--- EXERCISE REQUIREMENTS ---
Please return every line below that contains the string "large".

--- DATASET ---
============
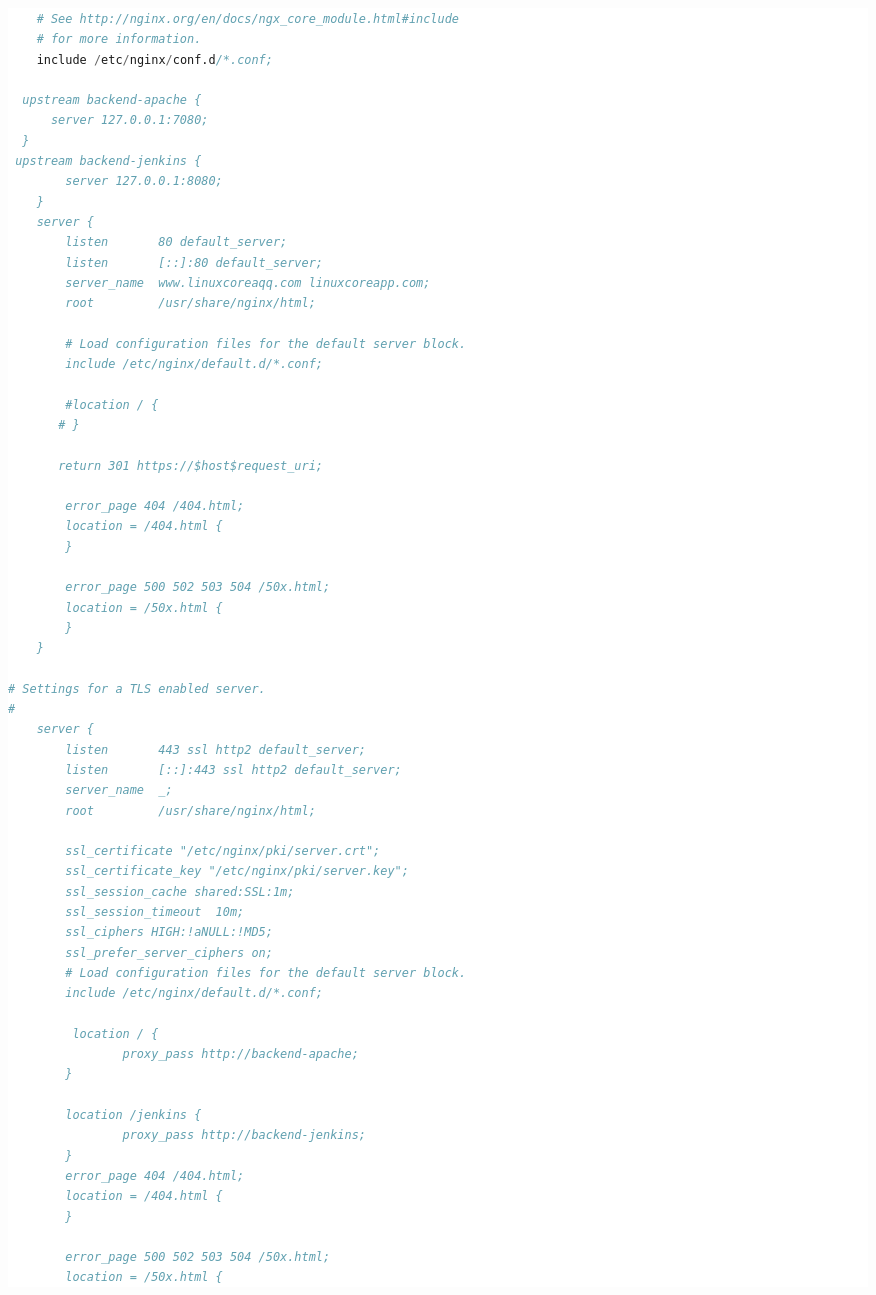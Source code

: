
 ```s
    # See http://nginx.org/en/docs/ngx_core_module.html#include
    # for more information.
    include /etc/nginx/conf.d/*.conf;

  upstream backend-apache {
      server 127.0.0.1:7080;
  }
 upstream backend-jenkins {
        server 127.0.0.1:8080;
    }
    server {
        listen       80 default_server;
        listen       [::]:80 default_server;
        server_name  www.linuxcoreaqq.com linuxcoreapp.com;
        root         /usr/share/nginx/html;

        # Load configuration files for the default server block.
        include /etc/nginx/default.d/*.conf;

        #location / {
       # }

       return 301 https://$host$request_uri;

        error_page 404 /404.html;
        location = /404.html {
        }

        error_page 500 502 503 504 /50x.html;
        location = /50x.html {
        }
    }

# Settings for a TLS enabled server.
#
    server {
        listen       443 ssl http2 default_server;
        listen       [::]:443 ssl http2 default_server;
        server_name  _;
        root         /usr/share/nginx/html;

        ssl_certificate "/etc/nginx/pki/server.crt";
        ssl_certificate_key "/etc/nginx/pki/server.key";
        ssl_session_cache shared:SSL:1m;
        ssl_session_timeout  10m;
        ssl_ciphers HIGH:!aNULL:!MD5;
        ssl_prefer_server_ciphers on;
        # Load configuration files for the default server block.
        include /etc/nginx/default.d/*.conf;

         location / {
                proxy_pass http://backend-apache;
        }

        location /jenkins {
                proxy_pass http://backend-jenkins;
        }
        error_page 404 /404.html;
        location = /404.html {
        }

        error_page 500 502 503 504 /50x.html;
        location = /50x.html {
```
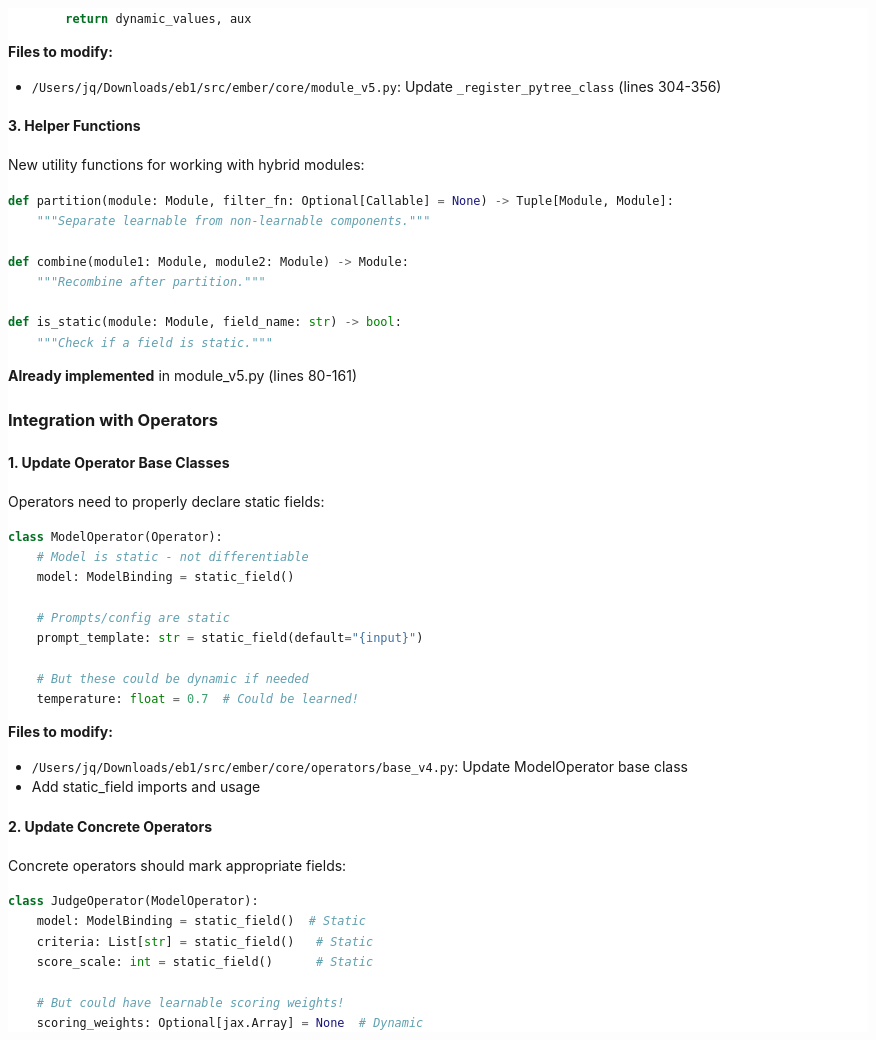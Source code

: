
 ```python
        return dynamic_values, aux
```

**Files to modify:**
- `/Users/jq/Downloads/eb1/src/ember/core/module_v5.py`: Update `_register_pytree_class` (lines 304-356)

#### 3. Helper Functions

New utility functions for working with hybrid modules:

```python
def partition(module: Module, filter_fn: Optional[Callable] = None) -> Tuple[Module, Module]:
    """Separate learnable from non-learnable components."""

def combine(module1: Module, module2: Module) -> Module:
    """Recombine after partition."""

def is_static(module: Module, field_name: str) -> bool:
    """Check if a field is static."""
```

**Already implemented** in module_v5.py (lines 80-161)

### Integration with Operators

#### 1. Update Operator Base Classes

Operators need to properly declare static fields:

```python
class ModelOperator(Operator):
    # Model is static - not differentiable
    model: ModelBinding = static_field()
    
    # Prompts/config are static
    prompt_template: str = static_field(default="{input}")
    
    # But these could be dynamic if needed
    temperature: float = 0.7  # Could be learned!
```

**Files to modify:**
- `/Users/jq/Downloads/eb1/src/ember/core/operators/base_v4.py`: Update ModelOperator base class
- Add static_field imports and usage

#### 2. Update Concrete Operators

Concrete operators should mark appropriate fields:

```python
class JudgeOperator(ModelOperator):
    model: ModelBinding = static_field()  # Static
    criteria: List[str] = static_field()   # Static
    score_scale: int = static_field()      # Static
    
    # But could have learnable scoring weights!
    scoring_weights: Optional[jax.Array] = None  # Dynamic
```
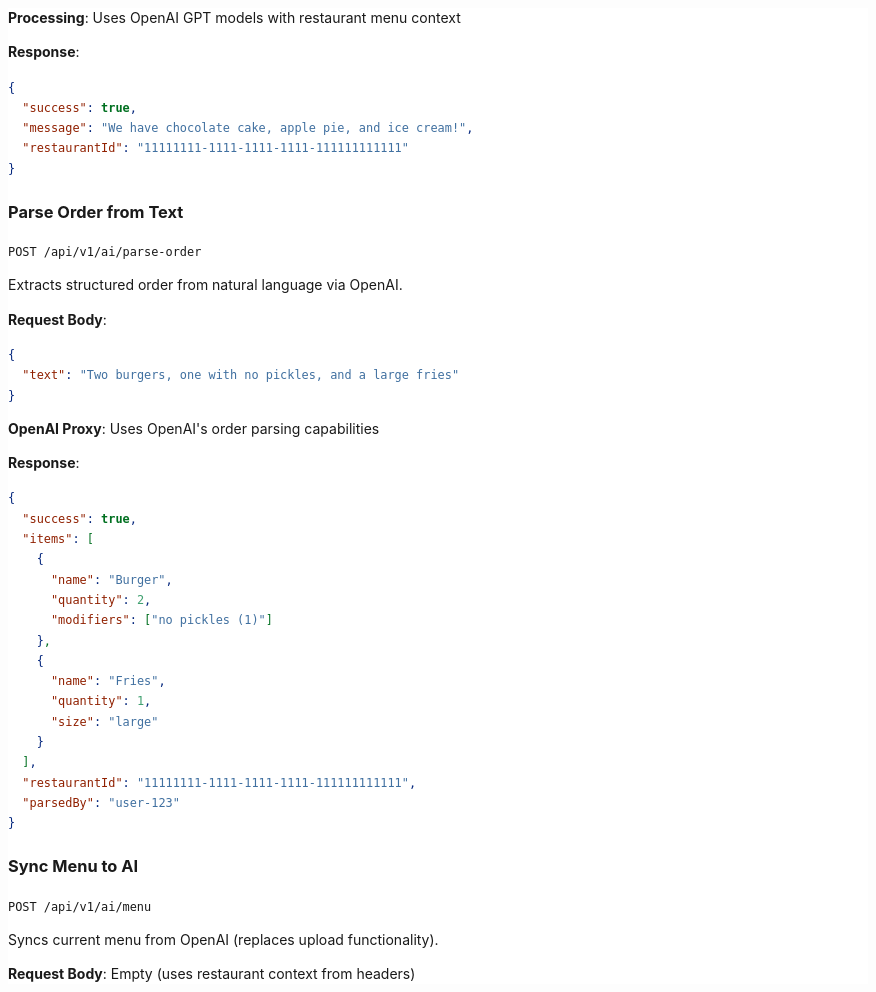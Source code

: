 **Processing**: Uses OpenAI GPT models with restaurant menu context

**Response**:
```json
{
  "success": true,
  "message": "We have chocolate cake, apple pie, and ice cream!",
  "restaurantId": "11111111-1111-1111-1111-111111111111"
}
```

### Parse Order from Text
```http
POST /api/v1/ai/parse-order
```
Extracts structured order from natural language via OpenAI.

**Request Body**:
```json
{
  "text": "Two burgers, one with no pickles, and a large fries"
}
```

**OpenAI Proxy**: Uses OpenAI's order parsing capabilities

**Response**:
```json
{
  "success": true,
  "items": [
    {
      "name": "Burger",
      "quantity": 2,
      "modifiers": ["no pickles (1)"]
    },
    {
      "name": "Fries",
      "quantity": 1,
      "size": "large"
    }
  ],
  "restaurantId": "11111111-1111-1111-1111-111111111111",
  "parsedBy": "user-123"
}
```

### Sync Menu to AI
```http
POST /api/v1/ai/menu
```
Syncs current menu from OpenAI (replaces upload functionality).

**Request Body**: Empty (uses restaurant context from headers)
============
--- SOLVED PROBLEM ---
  "text": "Two burgers, one with no pickles, and a large fries"
      "size": "large"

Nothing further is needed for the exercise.